But there's a new idea about to be tried in Honduras.

Some call it a Startup City or Free City, others a LEAP Zone, and in Honduran law it's known as a ZEDE. They are politically autonomous, privately run zones that supporters believe could transform not only Honduras, but the entire developing world.

In "Citizens as Shareholders," the final episode in a four-part series, entrepreneurs behind a company called Elevator Cities share their vision of what they hope will be one of Honduras' first ZEDEs.
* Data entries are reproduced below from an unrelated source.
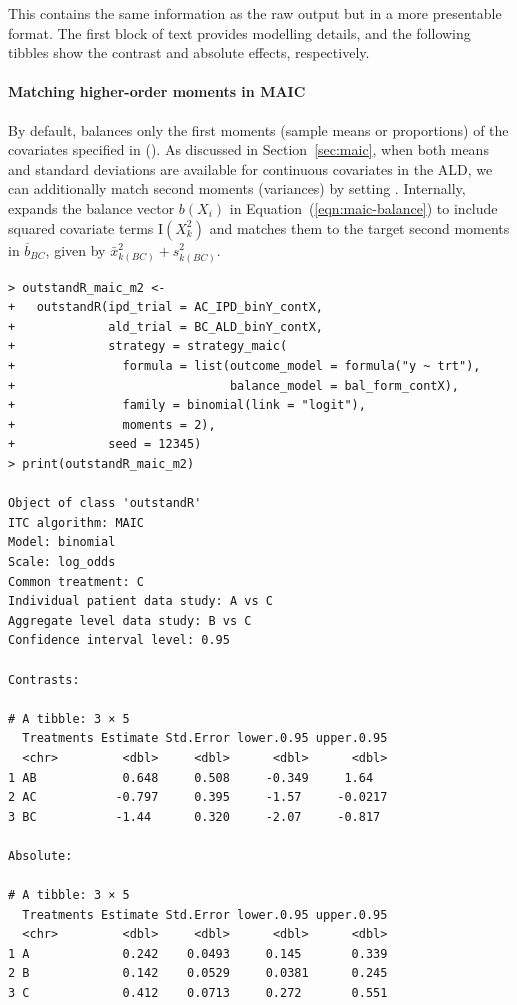 \documentclass[article]{jss}
\begin{document}
This contains the same information as the raw output but in a more presentable format. The first block of text provides modelling details, and the following tibbles show the contrast and absolute effects, respectively.

\paragraph{Matching higher-order moments in MAIC}
By default,  balances only the first moments (sample means or proportions) of the covariates specified in  (). As discussed in Section~\ref{sec:maic}, when both means and standard deviations are available for continuous covariates in the ALD, we can additionally match second moments (variances) by setting . Internally,  expands the balance vector $b(X_i)$ in Equation~(\ref{eqn:maic-balance}) to include squared covariate terms $\text{I}(X_k^2)$ and matches them to the target second moments in $\overline{b}_{BC}$, given by $\bar{x}_{k(BC)}^2 + s_{k(BC)}^2$.

\begin{verbatim}
> outstandR_maic_m2 <-
+   outstandR(ipd_trial = AC_IPD_binY_contX,
+             ald_trial = BC_ALD_binY_contX,
+             strategy = strategy_maic(
+               formula = list(outcome_model = formula("y ~ trt"),
+                              balance_model = bal_form_contX),
+               family = binomial(link = "logit"),
+               moments = 2),
+             seed = 12345)
> print(outstandR_maic_m2)

Object of class 'outstandR' 
ITC algorithm: MAIC 
Model: binomial 
Scale: log_odds 
Common treatment: C 
Individual patient data study: A vs C 
Aggregate level data study: B vs C 
Confidence interval level: 0.95 

Contrasts:

# A tibble: 3 × 5
  Treatments Estimate Std.Error lower.0.95 upper.0.95
  <chr>         <dbl>     <dbl>      <dbl>      <dbl>
1 AB            0.648     0.508     -0.349     1.64  
2 AC           -0.797     0.395     -1.57     -0.0217
3 BC           -1.44      0.320     -2.07     -0.817 

Absolute:

# A tibble: 3 × 5
  Treatments Estimate Std.Error lower.0.95 upper.0.95
  <chr>         <dbl>     <dbl>      <dbl>      <dbl>
1 A             0.242    0.0493     0.145       0.339
2 B             0.142    0.0529     0.0381      0.245
3 C             0.412    0.0713     0.272       0.551
\end{verbatim}
\end{document}
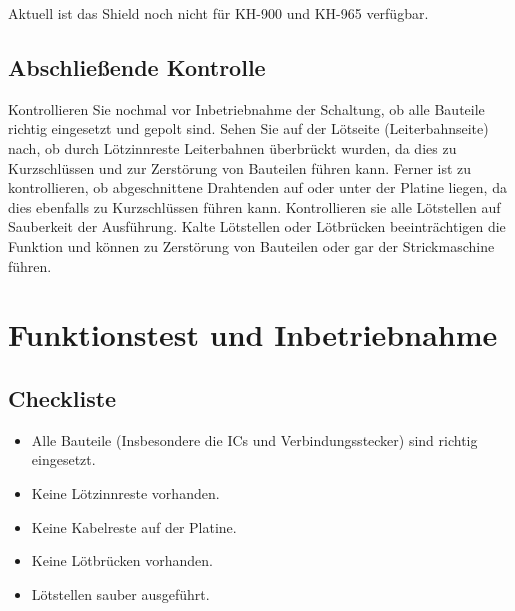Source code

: \documentclass[fleqn,10pt]{SelfArx} %
\begin{document}
Aktuell ist das Shield noch nicht für KH-900 und KH-965 verfügbar.



\subsection*{Abschließende Kontrolle}

Kontrollieren Sie nochmal vor Inbetriebnahme der Schaltung, ob alle Bauteile richtig eingesetzt und gepolt sind. Sehen Sie auf der Lötseite (Leiterbahnseite) nach, ob durch Lötzinnreste Leiterbahnen überbrückt wurden, da dies zu Kurzschlüssen und zur Zerstörung von Bauteilen führen kann. Ferner ist zu kontrollieren, ob abgeschnittene Drahtenden auf oder unter der Platine liegen, da dies ebenfalls zu Kurzschlüssen führen kann.
Kontrollieren sie alle Lötstellen auf Sauberkeit der Ausführung. Kalte Lötstellen oder Lötbrücken beeinträchtigen die Funktion und können zu Zerstörung von Bauteilen oder gar der Strickmaschine führen.


\section{Funktionstest und Inbetriebnahme}

\subsection*{Checkliste}

\begin{itemize}[noitemsep] %
\item[\CheckedBox] Alle Bauteile (Insbesondere die ICs und Verbindungsstecker) sind richtig eingesetzt.
\item[\CheckedBox] Keine Lötzinnreste vorhanden.
\item[\CheckedBox] Keine Kabelreste auf der Platine.
\item[\CheckedBox] Keine Lötbrücken vorhanden.
\item[\CheckedBox] Lötstellen sauber ausgeführt.
\end{itemize}
\end{document}
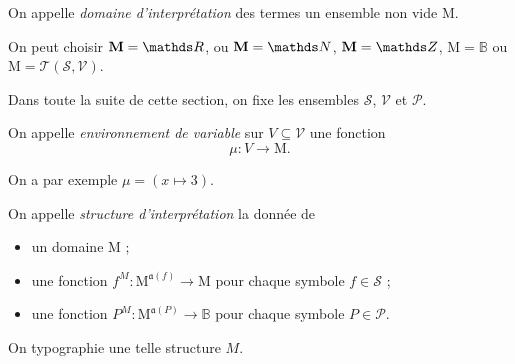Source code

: \begin{defn}[Domaine]
	On appelle \textit{domaine d'interprétation} des termes un ensemble non vide $\mathbf{\mathrm{M}}$.
\end{defn}

\begin{exm}
	On peut choisir $\mathbf{\mathrm{M}} = \R$, ou $\mathbf{\mathrm{M}} = \N$, $\mathbf{\mathrm{M}} = \Z$, $\mathbf{\mathrm{M}} = \mathds{B}$\/ ou $\mathbf{\mathrm{M}} = \mathcal{T}(\mathcal{S}, \mathcal{V})$.
\end{exm}

Dans toute la suite de cette section, on fixe les ensembles $\mathcal{S}$, $\mathcal{V}$\/ et $\mathcal{P}$.

\begin{defn}
	On appelle \textit{environnement de variable} sur $V \subseteq \mathcal{V}$\/ une fonction \[
		\mu : V \longrightarrow \mathbf{\mathrm{M}}
	.\]
\end{defn}

\begin{exm}
	On a par exemple $\mu= (x \mapsto 3)$.
\end{exm}

\begin{defn}
	On appelle \textit{structure d'interprétation} la donnée de
	\begin{itemize}
		\item un domaine $\mathbf{\mathrm{M}}$\/ ;
		\item une fonction $f^M : \mathbf{\mathrm{M}}^{\mathfrak{a}(f)} \longrightarrow \mathbf{\mathrm{M}}$\/ pour chaque symbole $f \in \mathcal{S}$\/ ;
		\item une fonction $P^M : \mathbf{\mathrm{M}}^{\mathfrak{a}(P)} \longrightarrow \mathds{B}$\/ pour chaque symbole $P \in \mathcal{P}$.
	\end{itemize}
	On typographie une telle structure $M$.
\end{defn}

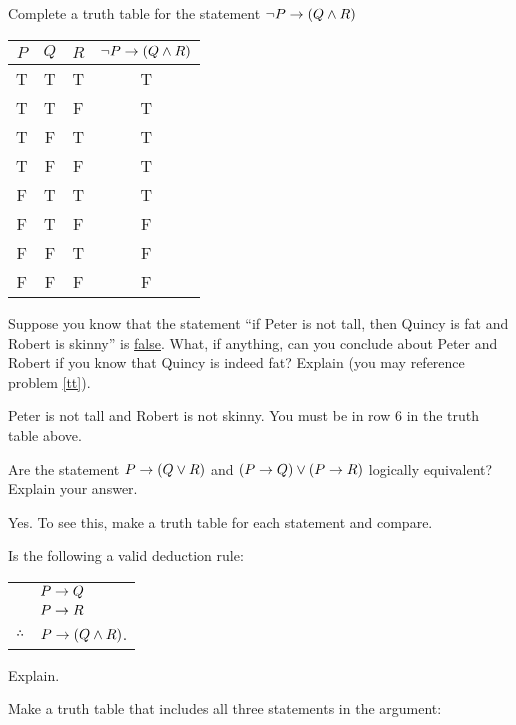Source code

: \begin{questions}

\question\label{tt} Complete a truth table for the statement $\neg P \rightarrow (Q \wedge R)$

  \begin{answer}
    \begin{tabular}{c|c|c||c}
                     $P$&$Q$&$R$& $\neg P \rightarrow (Q \wedge R)$ \\ \hline
                     T & T & T & T\\
                     T & T & F & T\\
                     T & F & T & T\\
                     T & F & F & T \\
                     F & T & T & T\\
                     F & T & F & F\\
                     F & F & T & F\\
                     F & F & F & F
                    \end{tabular}
  \end{answer}

  
\question Suppose you know that the statement ``if Peter is not tall, then Quincy is fat and Robert is skinny'' is \underline{false}.  What, if anything, can you conclude about Peter and Robert if you know that Quincy is indeed fat?  Explain (you may reference problem \ref{tt}).

  \begin{answer}
    Peter is not tall and Robert is not skinny.  You must be in row 6 in the truth table above.
  \end{answer}


\question Are the statement $P \rightarrow (Q \vee R)$ and $(P \rightarrow Q) \vee (P \rightarrow R)$ logically equivalent?  Explain your answer.

  \begin{answer}
    Yes.  To see this, make a truth table for each statement and compare.
  \end{answer}


  
\question Is the following a valid deduction rule: \begin{tabular}{rl} & $P \rightarrow Q$ \\ & $P\rightarrow R$ \\ \hline $\therefore$ & $P \rightarrow (Q \wedge R)$.\end{tabular}  Explain.

  \begin{answer}
    Make a truth table that includes all three statements in the argument:
    

\end{answer}
\end{questions}
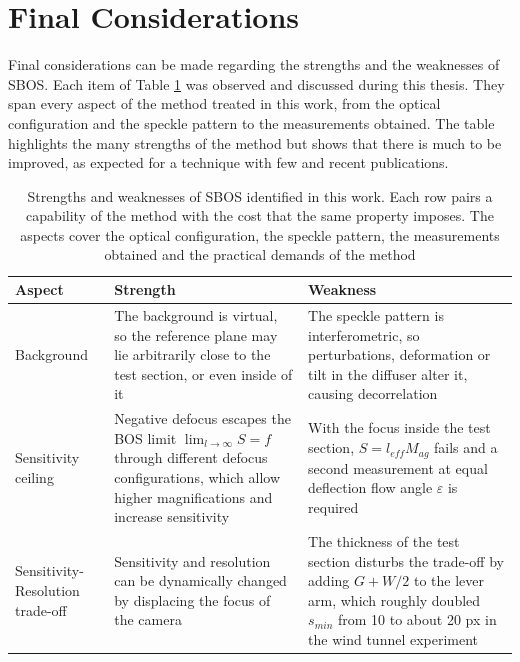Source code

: \section{Final Considerations}
\label{section: Final Considerations}

Final considerations can be made regarding the strengths and the weaknesses of SBOS. Each item of Table \ref{tab: SBOS strengths and weaknesses} was observed and discussed during this thesis. They span every aspect of the method treated in this work, from the optical configuration and the speckle pattern to the measurements obtained. The table highlights the many strengths of the method but shows that there is much to be improved, as expected for a technique with few and recent publications.


\begin{table}[htbp]
    \centering
    \caption[Strengths and weaknesses of SBOS]{Strengths and weaknesses of SBOS identified in this work. Each row pairs a capability of the method with the cost that the same property imposes. The aspects cover the optical configuration, the speckle pattern, the measurements obtained and the practical demands of the method}
    \label{tab: SBOS strengths and weaknesses}
    \begin{tabularx}{\textwidth}{@{}>{\raggedright\arraybackslash}p{} >{\raggedright\arraybackslash}X >{\raggedright\arraybackslash}X@{}}
        \toprule
        Aspect & Strength & Weakness \\
        \midrule
        Background &
        The background is virtual, so the reference plane may lie arbitrarily close to the test section, or even inside of it &
        The speckle pattern is interferometric, so perturbations, deformation or tilt in the diffuser alter it, causing decorrelation \\
        \midrule

        Sensitivity ceiling &
        Negative defocus escapes the BOS limit $\lim_{l \to \infty} S = f$ through different defocus configurations, which allow higher magnifications and increase sensitivity&
        With the focus inside the test section, $S = l_{eff} M_{ag}$ fails and a second measurement at equal deflection flow angle  $\varepsilon$ is required  \\
        \midrule

        Sensitivity-Resolution trade-off &
        Sensitivity and resolution can be dynamically changed by displacing the focus of the camera &
        The thickness of the test section disturbs the trade-off by adding $G + W/2$ to the lever arm, which roughly doubled $s_{min}$ from 10 to about 20 px in the wind tunnel experiment \\
        \midrule


\end{tabularx}
\end{table}
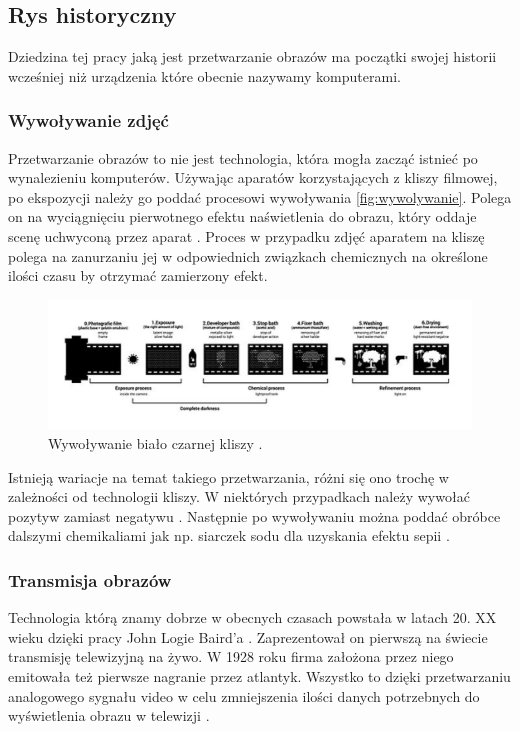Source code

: \subsection{Rys historyczny}

Dziedzina tej pracy jaką jest przetwarzanie obrazów ma początki swojej historii wcześniej niż urządzenia które obecnie nazywamy komputerami.

\subsubsection{Wywoływanie zdjęć}
Przetwarzanie obrazów to nie jest technologia, która mogła zacząć istnieć po wynalezieniu komputerów. Używając aparatów korzystających z kliszy filmowej, po ekspozycji należy go poddać procesowi wywoływania \autoref{fig:wywolywanie}. 
Polega on na wyciągnięciu pierwotnego efektu naświetlenia do obrazu, który oddaje scenę uchwyconą przez aparat \cite{doi:https://doi.org/10.1002/14356007.a20_001}. Proces w przypadku zdjęć aparatem na kliszę polega na zanurzaniu jej w odpowiednich związkach chemicznych na określone ilości czasu by otrzymać zamierzony efekt. 

\begin{figure}[H]
    \centering
    \includegraphics{./images/Picture1.jpg}
    \caption{Wywoływanie biało czarnej kliszy \cite{film}.}
    \label{fig:wywolywanie}
\end{figure}


Istnieją wariacje na temat takiego przetwarzania, różni się ono trochę w zależności od technologii kliszy. W niektórych przypadkach należy wywołać pozytyw zamiast negatywu \cite{almanac}. 
Następnie po wywoływaniu można poddać obróbce dalszymi chemikaliami jak np. siarczek sodu dla uzyskania efektu sepii \cite{sepia}. 

\subsubsection{Transmisja obrazów}
Technologia którą znamy dobrze w obecnych czasach powstała w latach 20. XX wieku dzięki pracy John Logie Baird'a \cite{times1926}. 
Zaprezentował on pierwszą na świecie transmisję telewizyjną na żywo.
W 1928 roku \cite{bairdCompany} firma założona przez niego emitowała też pierwsze nagranie przez atlantyk. 
Wszystko to dzięki przetwarzaniu analogowego sygnału video w celu zmniejszenia ilości danych potrzebnych do wyświetlenia obrazu w telewizji \cite{analogVideo}.

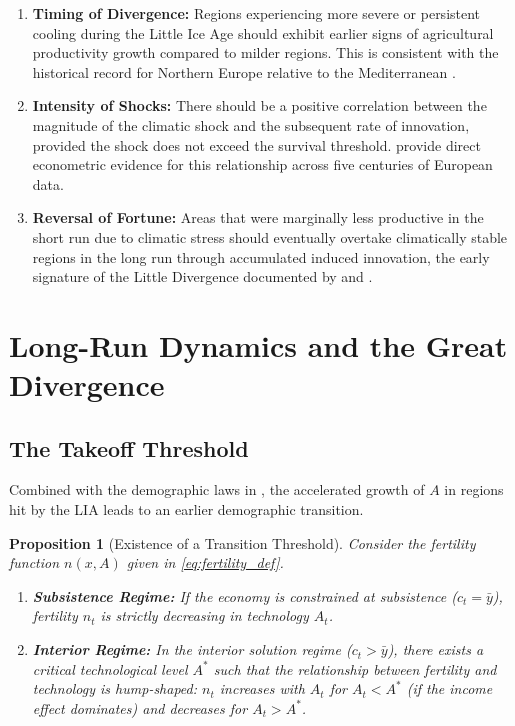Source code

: \documentclass[11pt,a4paper]{article}
\newtheorem{prop}{Proposition}
\begin{document}
\begin{enumerate}
  \item \textbf{Timing of Divergence:} Regions experiencing more severe or persistent cooling during the Little Ice Age should exhibit earlier signs of agricultural productivity growth compared to milder regions. This is consistent with the historical record for Northern Europe relative to the Mediterranean \parencite{OlssonSvensson2010, MartinezGonzalez2020}.
  \item \textbf{Intensity of Shocks:} There should be a positive correlation between the magnitude of the climatic shock and the subsequent rate of innovation, provided the shock does not exceed the survival threshold. \textcite{DeDreu2018} provide direct econometric evidence for this relationship across five centuries of European data.
  \item \textbf{Reversal of Fortune:} Areas that were marginally less productive in the short run due to climatic stress should eventually overtake climatically stable regions in the long run through accumulated induced innovation, the early signature of the Little Divergence documented by \textcite{Pfister2022} and \textcite{Allen2003}.
\end{enumerate}

\section{Long-Run Dynamics and the Great Divergence}
\label{sec:long_run}

\subsection*{The Takeoff Threshold}

Combined with the demographic laws in , the accelerated growth of \(A\) in regions hit by the LIA leads to an earlier demographic transition.

\begin{prop}[Existence of a Transition Threshold]
  \label{prop:transition}
  Consider the fertility function \(n(x, A)\) given in \eqref{eq:fertility_def}.
  \begin{enumerate}
    \item \textbf{Subsistence Regime:} If the economy is constrained at subsistence (\(c_t = \bar{y}\)), fertility \(n_t\) is strictly decreasing in technology \(A_t\).
    \item \textbf{Interior Regime:} In the interior solution regime (\(c_t > \bar{y}\)), there exists a critical technological level \(A^*\) such that the relationship between fertility and technology is hump-shaped: \(n_t\) increases with \(A_t\) for \(A_t < A^*\) (if the income effect dominates) and decreases for \(A_t > A^*\).
  \end{enumerate}
\end{prop}
\end{document}
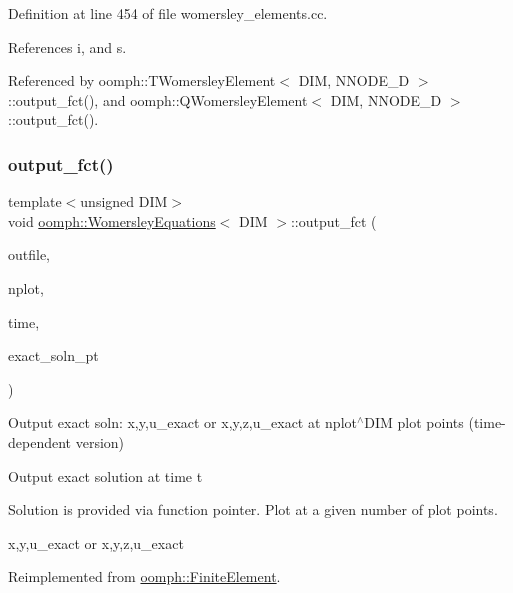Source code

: Definition at line 454 of file womersley\+\_\+elements.\+cc.



References i, and s.



Referenced by oomph\+::\+T\+Womersley\+Element$<$ D\+I\+M, N\+N\+O\+D\+E\+\_\+D $>$\+::output\+\_\+fct(), and oomph\+::\+Q\+Womersley\+Element$<$ D\+I\+M, N\+N\+O\+D\+E\+\_\+D $>$\+::output\+\_\+fct().

\mbox{\label{classoomph_1_1WomersleyEquations_ab1468b769eeb97f0a603526531e01564}} 
\subsubsection{\texorpdfstring{output\+\_\+fct()}{output\_fct()}\hspace{0.1cm}{\footnotesize\ttfamily [2/2]}}
{\footnotesize\ttfamily template$<$unsigned D\+IM$>$ \\
void \hyperlink{classoomph_1_1WomersleyEquations}{oomph\+::\+Womersley\+Equations}$<$ D\+IM $>$\+::output\+\_\+fct (\begin{DoxyParamCaption}\item[{std\+::ostream \&}]{outfile,  }\item[{const unsigned \&}]{nplot,  }\item[{const double \&}]{time,  }\item[{\hyperlink{classoomph_1_1FiniteElement_ad4ecf2b61b158a4b4d351a60d23c633e}{Finite\+Element\+::\+Unsteady\+Exact\+Solution\+Fct\+Pt}}]{exact\+\_\+soln\+\_\+pt }\end{DoxyParamCaption})\hspace{0.3cm}{\ttfamily [virtual]}}



Output exact soln\+: x,y,u\+\_\+exact or x,y,z,u\+\_\+exact at nplot$^\wedge$\+D\+IM plot points (time-\/dependent version) 

Output exact solution at time t

Solution is provided via function pointer. Plot at a given number of plot points.

x,y,u\+\_\+exact or x,y,z,u\+\_\+exact 

Reimplemented from \hyperlink{classoomph_1_1FiniteElement_a2a8426dccd57b927be0ae0eec00d0479}{oomph\+::\+Finite\+Element}.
They plan to have a private security force, voting based on "shareholder" status that residents can earn by opening a business or owning land inside the zone and implementing a completely automated "smart contract" system both for executing agreements and engaging in arbitration.

"If we are able to really show people that this is for real and that Honduras are serious about not interfering, then I think we can do something amazing," says Gabriel Delgado, CEO of Elevator Cities.

While there's no guarantee that the Committee for the Adoption of Best Practices will approve Elevator Cities' proposal, the next few months will be telling for the future of the ZEDEs and the broader startup cities project as the first zones get approval and begin to break ground.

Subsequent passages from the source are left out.